**GIVEN ENTRIES**
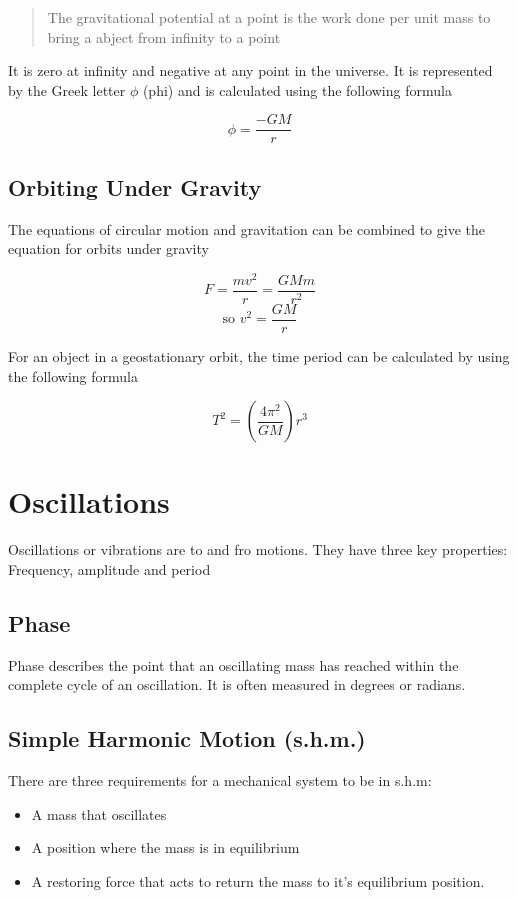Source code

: \documentclass{scrbook}
\begin{document}
	\begin{quote}
		The gravitational potential at a point is the work done per unit mass to bring a abject from infinity to a point
	\end{quote}

	It is zero at infinity and negative at any point in the universe. It is represented by the Greek letter $\phi$ (phi) and is calculated using the following formula

	\[ \phi = \frac{-GM}{r} \]

\subsection{Orbiting Under Gravity}

	The equations of circular motion and gravitation can be combined to give the equation for orbits under gravity

	\[ F = \frac{mv^2}{r} = \frac{GMm}{r^2}\]
	\[ \text{so } v^2 = \frac{GM}{r}\]

	For an object in a geostationary orbit, the time period can be calculated by using the following formula

	\[ T^2 = \left(\frac{4\pi^2}{GM}\right)r^3 \]

\section{Oscillations}

	Oscillations or vibrations are to and fro motions. They have three key properties: Frequency, amplitude and period

\subsection{Phase}

	Phase describes the point that an oscillating mass has reached within the complete cycle of an oscillation. It is often measured in degrees or radians. 

\subsection{Simple Harmonic Motion (s.h.m.)}

	There are three requirements for a mechanical system to be in s.h.m:

	\begin{itemize}
		\item
			A mass that oscillates
		\item
			A position where the mass is in equilibrium 
		\item
			A restoring force that acts to return the mass to it's equilibrium position.
	\end{itemize}
\end{document}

**PROMPT**
Looking at the material above, state the number of lines holding the word "position", and only that number.

**FINISHED EXERCISE**
2